* WHAT YOU HAVE TO DO *
One exact copy of the listing, minus the images, is the required answer.

* DATA LISTING *
___
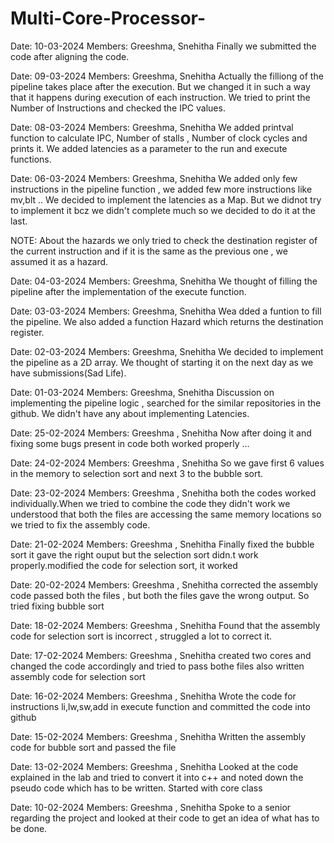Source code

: # Multi-Core-Processor-

Date: 10-03-2024
Members: Greeshma, Snehitha
Finally we submitted the code after aligning the code.

Date: 09-03-2024
Members: Greeshma, Snehitha
Actually the filliong of the pipeline takes place after the execution. 
But we changed it in such a way that it happens during execution of each instruction. 
We tried to print the Number of Instructions and checked the  IPC values.

Date: 08-03-2024
Members: Greeshma, Snehitha
We added printval function to calculate IPC, Number of stalls , Number of clock cycles and prints it.
We added latencies as a parameter to the run and execute functions.

Date: 06-03-2024
Members: Greeshma, Snehitha
We added only few instructions in the pipeline function , we added few more  instructions like mv,blt ..
We decided to implement the latencies as a Map.
But we didnot try to implement it bcz we didn't  complete much so we decided to do it at the last.

NOTE: About the hazards we only tried to check the destination register of the current instruction and if it is the same as the previous one , we assumed it as  a hazard.

Date: 04-03-2024
Members: Greeshma, Snehitha
We thought of filling the pipeline after the implementation of the execute function.  

Date: 03-03-2024
Members: Greeshma, Snehitha
Wea dded a funtion to fill the pipeline.
We also added a function Hazard which returns the destination register.

Date: 02-03-2024
Members: Greeshma, Snehitha
We decided to implement the pipeline as a 2D array.
We thought of starting it on the next day as we have submissions(Sad Life).

Date: 01-03-2024
Members: Greeshma, Snehitha
Discussion on implementing the pipeline logic , searched for the similar repositories in the github.
We didn't have any about implementing Latencies.

Date: 25-02-2024
Members: Greeshma , Snehitha
Now after doing it and fixing some bugs present in code both worked properly ...

Date: 24-02-2024
Members: Greeshma , Snehitha
So we gave first 6 values in the memory to selection sort and next 3 to the bubble sort.

 Date: 23-02-2024
 Members: Greeshma , Snehitha
 both the codes worked individually.When we tried to combine the code they didn't work we understood that both the files are accessing the same memory locations 
 so we tried to fix the assembly code.
 
 Date: 21-02-2024
 Members: Greeshma , Snehitha
 Finally fixed the bubble sort 
 it gave the right ouput but the selection sort didn.t work properly.modified the code for selection sort, it worked

 Date: 20-02-2024
 Members: Greeshma , Snehitha
 corrected the assembly code passed both the files , but both the files gave the wrong output. 
 So tried fixing bubble sort 

 Date: 18-02-2024
 Members: Greeshma , Snehitha
 Found that the assembly code for selection sort is incorrect , struggled a lot to correct it.

 Date: 17-02-2024
 Members: Greeshma , Snehitha
 created two cores and changed the code accordingly and tried to pass bothe files also written assembly code for selection sort

 Date: 16-02-2024
 Members: Greeshma , Snehitha
 Wrote the code for instructions li,lw,sw,add in execute function and committed the code into github

 Date: 15-02-2024
 Members: Greeshma , Snehitha
 Written the assembly code for bubble sort  and passed the file

 Date: 13-02-2024
 Members: Greeshma , Snehitha
 Looked at the code explained in the lab and tried to convert it into c++ and noted down the pseudo code which has to be written.
 Started with core class
 
 Date: 10-02-2024
 Members: Greeshma , Snehitha
 Spoke to a senior regarding the project and looked at their code to get an idea of what has to be done.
___
* OUTPUT *
Source code

: # Multi-Core-Processor-

Date: 10-03-2024
Members: Greeshma, Snehitha
Finally we submitted the code after aligning the code.

Date: 09-03-2024
Members: Greeshma, Snehitha
Actually the filliong of the pipeline takes place after the execution. 
But we changed it in such a way that it happens during execution of each instruction. 
We tried to print the Number of Instructions and checked the  IPC values.

Date: 08-03-2024
Members: Greeshma, Snehitha
We added printval function to calculate IPC, Number of stalls , Number of clock cycles and prints it.
We added latencies as a parameter to the run and execute functions.

Date: 06-03-2024
Members: Greeshma, Snehitha
We added only few instructions in the pipeline function , we added few more  instructions like mv,blt ..
We decided to implement the latencies as a Map.
But we didnot try to implement it bcz we didn't  complete much so we decided to do it at the last.

NOTE: About the hazards we only tried to check the destination register of the current instruction and if it is the same as the previous one , we assumed it as  a hazard.

Date: 04-03-2024
Members: Greeshma, Snehitha
We thought of filling the pipeline after the implementation of the execute function.  

Date: 03-03-2024
Members: Greeshma, Snehitha
Wea dded a funtion to fill the pipeline.
We also added a function Hazard which returns the destination register.

Date: 02-03-2024
Members: Greeshma, Snehitha
We decided to implement the pipeline as a 2D array.
We thought of starting it on the next day as we have submissions(Sad Life).

Date: 01-03-2024
Members: Greeshma, Snehitha
Discussion on implementing the pipeline logic , searched for the similar repositories in the github.
We didn't have any about implementing Latencies.

Date: 25-02-2024
Members: Greeshma , Snehitha
Now after doing it and fixing some bugs present in code both worked properly ...

Date: 24-02-2024
Members: Greeshma , Snehitha
So we gave first 6 values in the memory to selection sort and next 3 to the bubble sort.

 Date: 23-02-2024
 Members: Greeshma , Snehitha
 both the codes worked individually.When we tried to combine the code they didn't work we understood that both the files are accessing the same memory locations 
 so we tried to fix the assembly code.
 
 Date: 21-02-2024
 Members: Greeshma , Snehitha
 Finally fixed the bubble sort 
 it gave the right ouput but the selection sort didn.t work properly.modified the code for selection sort, it worked

 Date: 20-02-2024
 Members: Greeshma , Snehitha
 corrected the assembly code passed both the files , but both the files gave the wrong output. 
 So tried fixing bubble sort 

 Date: 18-02-2024
 Members: Greeshma , Snehitha
 Found that the assembly code for selection sort is incorrect , struggled a lot to correct it.

 Date: 17-02-2024
 Members: Greeshma , Snehitha
 created two cores and changed the code accordingly and tried to pass bothe files also written assembly code for selection sort

 Date: 16-02-2024
 Members: Greeshma , Snehitha
 Wrote the code for instructions li,lw,sw,add in execute function and committed the code into github

 Date: 15-02-2024
 Members: Greeshma , Snehitha
 Written the assembly code for bubble sort  and passed the file

 Date: 13-02-2024
 Members: Greeshma , Snehitha
 Looked at the code explained in the lab and tried to convert it into c++ and noted down the pseudo code which has to be written.
 Started with core class
 
 Date: 10-02-2024
 Members: Greeshma , Snehitha
 Spoke to a senior regarding the project and looked at their code to get an idea of what has to be done.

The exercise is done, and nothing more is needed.